Directions – Every line in the listing below from the one with "fix loss now" through the one with "probably not enough" is to be reproduced exactly, both ends included; leave out the rest.

Data records –
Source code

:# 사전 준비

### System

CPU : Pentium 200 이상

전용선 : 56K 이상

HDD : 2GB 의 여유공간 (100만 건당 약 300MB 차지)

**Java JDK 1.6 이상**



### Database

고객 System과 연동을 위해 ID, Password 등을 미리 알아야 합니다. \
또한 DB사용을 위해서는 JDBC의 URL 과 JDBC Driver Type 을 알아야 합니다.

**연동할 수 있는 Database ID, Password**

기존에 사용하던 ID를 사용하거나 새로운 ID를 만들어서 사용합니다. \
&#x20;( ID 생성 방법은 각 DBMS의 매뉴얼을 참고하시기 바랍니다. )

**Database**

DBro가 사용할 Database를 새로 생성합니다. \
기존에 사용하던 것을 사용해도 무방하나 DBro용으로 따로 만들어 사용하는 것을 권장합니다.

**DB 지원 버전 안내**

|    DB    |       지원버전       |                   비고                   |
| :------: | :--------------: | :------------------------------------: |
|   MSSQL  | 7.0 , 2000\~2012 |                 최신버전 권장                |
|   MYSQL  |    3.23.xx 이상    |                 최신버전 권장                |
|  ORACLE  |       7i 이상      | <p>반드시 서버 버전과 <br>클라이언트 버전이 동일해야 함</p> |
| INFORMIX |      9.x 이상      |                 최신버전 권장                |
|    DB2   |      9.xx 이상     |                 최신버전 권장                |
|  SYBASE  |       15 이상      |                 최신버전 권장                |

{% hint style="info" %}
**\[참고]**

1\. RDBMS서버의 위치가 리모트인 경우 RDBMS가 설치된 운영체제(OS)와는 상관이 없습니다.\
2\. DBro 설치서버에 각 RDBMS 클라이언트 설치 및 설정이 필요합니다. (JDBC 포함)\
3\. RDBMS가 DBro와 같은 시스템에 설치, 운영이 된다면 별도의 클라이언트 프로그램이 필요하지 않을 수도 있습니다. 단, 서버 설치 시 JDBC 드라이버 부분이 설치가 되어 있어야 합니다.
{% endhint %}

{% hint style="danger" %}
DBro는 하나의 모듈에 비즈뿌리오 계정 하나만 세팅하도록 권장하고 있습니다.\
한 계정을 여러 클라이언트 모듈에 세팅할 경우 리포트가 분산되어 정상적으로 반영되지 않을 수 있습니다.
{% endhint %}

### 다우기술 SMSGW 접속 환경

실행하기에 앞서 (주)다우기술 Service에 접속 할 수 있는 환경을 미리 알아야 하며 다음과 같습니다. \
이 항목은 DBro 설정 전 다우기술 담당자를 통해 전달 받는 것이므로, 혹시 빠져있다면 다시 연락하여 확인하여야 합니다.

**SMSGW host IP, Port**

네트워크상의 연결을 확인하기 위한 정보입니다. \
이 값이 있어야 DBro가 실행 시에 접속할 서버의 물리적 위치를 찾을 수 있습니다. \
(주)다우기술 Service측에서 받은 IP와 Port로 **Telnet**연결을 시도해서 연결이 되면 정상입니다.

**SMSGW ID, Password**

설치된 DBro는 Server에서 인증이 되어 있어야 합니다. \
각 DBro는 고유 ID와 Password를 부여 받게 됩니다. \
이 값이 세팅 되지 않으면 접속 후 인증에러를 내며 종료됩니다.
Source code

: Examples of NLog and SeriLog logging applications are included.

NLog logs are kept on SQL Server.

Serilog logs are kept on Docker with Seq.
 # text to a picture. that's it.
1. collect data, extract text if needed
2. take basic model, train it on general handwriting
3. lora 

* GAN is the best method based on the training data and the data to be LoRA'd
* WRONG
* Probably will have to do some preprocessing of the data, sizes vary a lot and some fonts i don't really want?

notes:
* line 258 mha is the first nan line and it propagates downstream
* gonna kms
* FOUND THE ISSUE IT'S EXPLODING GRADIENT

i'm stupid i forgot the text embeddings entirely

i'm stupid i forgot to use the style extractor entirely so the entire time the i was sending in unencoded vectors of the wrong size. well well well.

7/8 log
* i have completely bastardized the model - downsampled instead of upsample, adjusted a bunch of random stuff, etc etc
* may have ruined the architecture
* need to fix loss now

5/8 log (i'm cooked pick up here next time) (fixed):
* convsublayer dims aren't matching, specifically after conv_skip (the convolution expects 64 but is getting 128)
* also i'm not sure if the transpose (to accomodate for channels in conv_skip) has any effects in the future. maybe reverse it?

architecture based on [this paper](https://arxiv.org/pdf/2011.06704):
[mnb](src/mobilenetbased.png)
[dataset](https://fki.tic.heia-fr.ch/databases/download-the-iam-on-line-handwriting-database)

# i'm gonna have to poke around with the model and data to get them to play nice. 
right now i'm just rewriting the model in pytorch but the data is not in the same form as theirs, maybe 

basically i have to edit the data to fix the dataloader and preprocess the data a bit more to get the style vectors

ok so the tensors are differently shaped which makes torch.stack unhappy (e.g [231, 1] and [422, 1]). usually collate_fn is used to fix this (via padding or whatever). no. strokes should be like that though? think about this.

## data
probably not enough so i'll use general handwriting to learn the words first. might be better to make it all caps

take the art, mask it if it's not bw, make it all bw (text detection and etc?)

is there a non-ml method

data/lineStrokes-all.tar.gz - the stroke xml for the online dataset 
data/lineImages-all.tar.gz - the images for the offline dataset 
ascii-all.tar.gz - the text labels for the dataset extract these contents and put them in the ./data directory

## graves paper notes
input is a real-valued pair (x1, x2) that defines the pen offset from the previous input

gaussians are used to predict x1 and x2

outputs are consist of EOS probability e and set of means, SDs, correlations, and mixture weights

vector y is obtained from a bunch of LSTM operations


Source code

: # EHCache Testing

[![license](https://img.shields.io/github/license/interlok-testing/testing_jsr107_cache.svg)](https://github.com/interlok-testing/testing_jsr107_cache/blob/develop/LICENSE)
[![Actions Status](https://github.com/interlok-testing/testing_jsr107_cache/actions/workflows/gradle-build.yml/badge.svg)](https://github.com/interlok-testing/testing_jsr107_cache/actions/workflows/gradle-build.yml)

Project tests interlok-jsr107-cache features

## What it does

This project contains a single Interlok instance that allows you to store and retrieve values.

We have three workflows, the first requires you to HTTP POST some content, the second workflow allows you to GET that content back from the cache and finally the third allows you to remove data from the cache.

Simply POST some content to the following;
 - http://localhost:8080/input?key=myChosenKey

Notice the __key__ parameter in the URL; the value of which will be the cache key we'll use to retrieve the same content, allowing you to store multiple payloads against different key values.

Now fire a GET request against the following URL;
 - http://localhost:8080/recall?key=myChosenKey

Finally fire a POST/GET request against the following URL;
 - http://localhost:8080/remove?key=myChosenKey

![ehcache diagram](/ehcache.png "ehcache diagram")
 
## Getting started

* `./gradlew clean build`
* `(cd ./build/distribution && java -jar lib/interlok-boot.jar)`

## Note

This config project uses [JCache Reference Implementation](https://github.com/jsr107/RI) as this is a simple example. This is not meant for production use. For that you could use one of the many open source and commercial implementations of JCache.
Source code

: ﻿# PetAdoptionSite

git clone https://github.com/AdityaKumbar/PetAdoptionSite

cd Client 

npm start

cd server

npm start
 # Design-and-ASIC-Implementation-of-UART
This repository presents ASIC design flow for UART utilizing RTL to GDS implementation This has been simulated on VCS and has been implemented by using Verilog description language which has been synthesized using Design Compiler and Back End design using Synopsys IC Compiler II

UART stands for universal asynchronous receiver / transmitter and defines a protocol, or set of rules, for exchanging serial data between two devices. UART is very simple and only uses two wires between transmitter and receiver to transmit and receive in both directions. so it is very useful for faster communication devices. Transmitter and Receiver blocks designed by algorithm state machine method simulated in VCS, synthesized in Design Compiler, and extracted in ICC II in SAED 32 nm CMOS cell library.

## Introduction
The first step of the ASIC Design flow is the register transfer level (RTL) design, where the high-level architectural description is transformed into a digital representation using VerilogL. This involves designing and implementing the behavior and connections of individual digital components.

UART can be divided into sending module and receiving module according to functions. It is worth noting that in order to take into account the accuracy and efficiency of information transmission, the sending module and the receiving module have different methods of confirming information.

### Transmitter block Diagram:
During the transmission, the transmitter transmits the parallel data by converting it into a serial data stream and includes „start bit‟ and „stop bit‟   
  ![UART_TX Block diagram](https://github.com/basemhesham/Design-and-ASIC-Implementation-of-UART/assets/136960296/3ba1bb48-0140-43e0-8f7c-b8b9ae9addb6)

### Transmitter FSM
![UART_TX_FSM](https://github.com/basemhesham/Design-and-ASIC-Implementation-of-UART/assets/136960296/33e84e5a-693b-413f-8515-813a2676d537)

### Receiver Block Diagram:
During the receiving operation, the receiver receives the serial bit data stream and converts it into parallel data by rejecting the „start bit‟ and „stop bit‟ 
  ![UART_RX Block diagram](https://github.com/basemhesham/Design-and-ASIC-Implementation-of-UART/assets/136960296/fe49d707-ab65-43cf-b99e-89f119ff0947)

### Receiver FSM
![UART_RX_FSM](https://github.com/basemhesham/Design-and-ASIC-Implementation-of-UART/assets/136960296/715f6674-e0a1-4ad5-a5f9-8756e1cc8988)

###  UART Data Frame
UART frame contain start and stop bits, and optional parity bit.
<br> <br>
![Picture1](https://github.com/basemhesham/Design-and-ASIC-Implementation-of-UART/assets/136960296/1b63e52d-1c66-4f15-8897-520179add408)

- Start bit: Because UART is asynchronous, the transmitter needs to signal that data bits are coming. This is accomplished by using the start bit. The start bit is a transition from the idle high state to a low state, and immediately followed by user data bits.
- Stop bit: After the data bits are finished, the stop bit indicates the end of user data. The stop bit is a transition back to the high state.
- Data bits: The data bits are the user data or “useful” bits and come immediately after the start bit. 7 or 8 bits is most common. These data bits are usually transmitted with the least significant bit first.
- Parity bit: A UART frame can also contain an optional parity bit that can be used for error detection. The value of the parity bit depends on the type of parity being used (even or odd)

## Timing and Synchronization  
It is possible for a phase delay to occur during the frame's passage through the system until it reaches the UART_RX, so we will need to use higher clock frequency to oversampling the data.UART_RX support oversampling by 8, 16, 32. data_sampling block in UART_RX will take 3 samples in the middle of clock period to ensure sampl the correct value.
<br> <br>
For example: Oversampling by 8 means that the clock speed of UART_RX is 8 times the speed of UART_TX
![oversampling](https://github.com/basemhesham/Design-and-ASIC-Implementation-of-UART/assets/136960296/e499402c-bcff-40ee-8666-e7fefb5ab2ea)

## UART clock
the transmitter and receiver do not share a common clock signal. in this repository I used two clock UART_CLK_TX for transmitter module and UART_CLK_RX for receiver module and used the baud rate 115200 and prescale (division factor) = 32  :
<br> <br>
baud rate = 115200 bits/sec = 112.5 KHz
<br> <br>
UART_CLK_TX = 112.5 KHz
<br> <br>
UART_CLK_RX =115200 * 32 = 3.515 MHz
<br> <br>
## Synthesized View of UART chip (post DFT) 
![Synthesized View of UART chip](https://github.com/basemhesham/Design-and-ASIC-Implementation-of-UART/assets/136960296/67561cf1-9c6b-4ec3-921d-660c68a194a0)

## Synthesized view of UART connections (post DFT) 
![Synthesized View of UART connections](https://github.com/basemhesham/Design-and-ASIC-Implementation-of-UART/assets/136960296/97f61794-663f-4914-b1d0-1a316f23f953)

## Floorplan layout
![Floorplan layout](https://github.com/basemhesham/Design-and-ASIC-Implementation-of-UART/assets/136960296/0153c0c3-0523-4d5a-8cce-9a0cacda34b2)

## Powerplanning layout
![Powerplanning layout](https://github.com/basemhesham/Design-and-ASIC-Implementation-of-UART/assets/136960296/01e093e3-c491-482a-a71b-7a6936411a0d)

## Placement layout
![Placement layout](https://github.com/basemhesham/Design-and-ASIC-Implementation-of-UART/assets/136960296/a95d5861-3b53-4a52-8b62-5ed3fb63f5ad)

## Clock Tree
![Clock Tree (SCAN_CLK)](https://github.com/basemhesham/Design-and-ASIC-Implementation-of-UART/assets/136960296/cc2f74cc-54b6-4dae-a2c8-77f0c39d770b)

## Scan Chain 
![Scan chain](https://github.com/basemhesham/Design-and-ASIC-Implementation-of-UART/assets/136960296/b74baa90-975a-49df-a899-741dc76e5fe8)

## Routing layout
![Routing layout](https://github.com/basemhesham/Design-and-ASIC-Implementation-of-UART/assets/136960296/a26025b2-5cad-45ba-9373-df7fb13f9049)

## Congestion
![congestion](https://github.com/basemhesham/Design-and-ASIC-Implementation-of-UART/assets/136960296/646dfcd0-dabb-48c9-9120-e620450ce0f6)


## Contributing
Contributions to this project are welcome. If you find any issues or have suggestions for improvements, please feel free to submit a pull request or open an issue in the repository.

Solution for this task –
* need to fix loss now

5/8 log (i'm cooked pick up here next time) (fixed):
* convsublayer dims aren't matching, specifically after conv_skip (the convolution expects 64 but is getting 128)
* also i'm not sure if the transpose (to accomodate for channels in conv_skip) has any effects in the future. maybe reverse it?

architecture based on [this paper](https://arxiv.org/pdf/2011.06704):
[mnb](src/mobilenetbased.png)
[dataset](https://fki.tic.heia-fr.ch/databases/download-the-iam-on-line-handwriting-database)

# i'm gonna have to poke around with the model and data to get them to play nice. 
right now i'm just rewriting the model in pytorch but the data is not in the same form as theirs, maybe 

basically i have to edit the data to fix the dataloader and preprocess the data a bit more to get the style vectors

ok so the tensors are differently shaped which makes torch.stack unhappy (e.g [231, 1] and [422, 1]). usually collate_fn is used to fix this (via padding or whatever). no. strokes should be like that though? think about this.

## data
probably not enough so i'll use general handwriting to learn the words first. might be better to make it all caps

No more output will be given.